Here’s a picture of my great grandparents John Henry Hattersley and Bertha Herrmann at Niagara Falls in 1910:

Photo of two well dressed people posing on rocks in front of Niagara falls

I’m presuming this is a real photograph and not staged with a backdrop or something, but I really don’t know. I think this was taken on Luna Island on the American Side.

I don’t know much of anything about them except that Bertha is the only non-English-origin great-grandparent of mine I’m aware of; I don’t remember my grandfather talking about them.  At one point I really got into tracking my family tree: I even discovered at one point that my lineage can be traced back to Boston Colony (via John Viall through my paternal grandmother’s father Clifford Viall Thomas). But I long ago stopped imagining that I was somehow learning about myself once I got to people beyond living memory.

It’s always bothered me when people say siblings share half of their genes. Similarly, people who can trace their decent to someone famous (Charlemagne, Jefferson) and seem to think this reflects well on their genes or something.  There are a few reasons this can’t be right, a few of which I think about in particular:

  1. We share 98.8% of our DNA with chimpanzees—we must share much more than that with our siblings!  In fact it seems that the “average pairwise diversity” of randomly selected strangers is around 0.1%.
  2. There is some level of discretization with DNA inheritance.  Obviously it can’t be at the base-pair or codon level, or else we wouldn’t be able to reliably inherit entire genes.  If the “chunks” we inherit from each parent are large enough, small number statistics will be push the number significantly from 50%.
  3. Mutations slowly change genes down lineages
  4. Combinations of genes and epigenetic factors have strong effects on traits

Point 2 is not something I really understand yet, except that talking to biologists I think the number of “chunks” that get passed down on each side is ~hundreds, but is also random making the problem quite tricky.  Still, ~hundreds means that we are probably close enough to ~50% inheritance from grandparents on each side (+/- 10% or less) that we can get a rough idea of how related we really are to people on our tree in terms of shared DNA.

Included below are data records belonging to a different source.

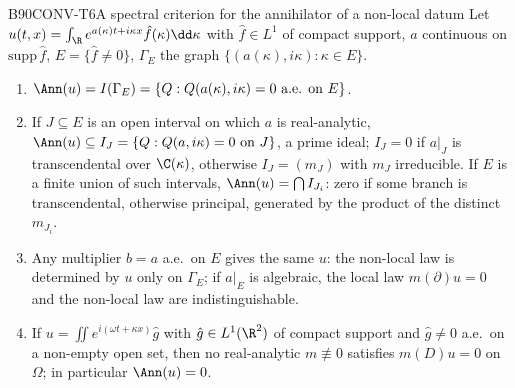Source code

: \begin{dimcard}{B90}{CONV-T6}{A spectral criterion for the annihilator of a non-local datum}{\proved}{}
Let $u(t,x)=\int_\R e^{a(\kappa)t+i\kappa x}\hat f(\kappa)\dd\kappa$ with $\hat f\in L^1$ of compact support, $a$ continuous on $\mathrm{supp}\,\hat f$, $E=\{\hat f\ne0\}$, $\Gamma_E$ the graph $\{(a(\kappa),i\kappa):\kappa\in E\}$.
\begin{enumerate}[label=(\arabic*)]
\item $\Ann(u)=I(\Gamma_E)=\{Q:Q(a(\kappa),i\kappa)=0\ \text{a.e. on }E\}$.
\item If $J\subseteq E$ is an open interval on which $a$ is real-analytic, $\Ann(u)\subseteq I_J=\{Q:Q(a,i\kappa)=0\ \text{on }J\}$, a prime ideal; $I_J=0$ if $a|_J$ is transcendental over $\C(\kappa)$, otherwise $I_J=(m_J)$ with $m_J$ irreducible. If $E$ is a finite union of such intervals, $\Ann(u)=\bigcap I_{J_i}$: zero if some branch is transcendental, otherwise principal, generated by the product of the distinct $m_{J_i}$.
\item Any multiplier $b=a$ a.e.\ on $E$ gives the same $u$: the non-local law is determined by $u$ only on $\Gamma_E$; if $a|_E$ is algebraic, the local law $m(\partial)u=0$ and the non-local law are indistinguishable.
\item If $u=\iint e^{i(\omega t+\kappa x)}\hat g$ with $\hat g\in L^1(\R^2)$ of compact support and $\hat g\ne0$ a.e.\ on a non-empty open set, then no real-analytic $m\not\equiv0$ satisfies $m(D)u=0$ on $\Omega$; in particular $\Ann(u)=0$.
\end{enumerate}
\end{dimcard}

So let’s take a closer good at point 1 above:

Let’s assume the amount of identical DNA we get from each ancestor is given by 2-n where n is the number of generations back they are (grandparents: n=2, so 25% inherited DNA, ignoring discrete “chunks” and mutations). This makes sense: except for (many) details like the X/Y chromosomes, mitochondria, and probably a bunch of other things, each ancestor a given number of generations back has an equal chance of having contributed a bit of DNA to you.

Finding the amount of shared inheritance is thus a matter of going back to the first shared ancestor and counting all of the shared ancestors at that level (which will be 1 in the case of for half siblings and 2 for full siblings, except for details coming later).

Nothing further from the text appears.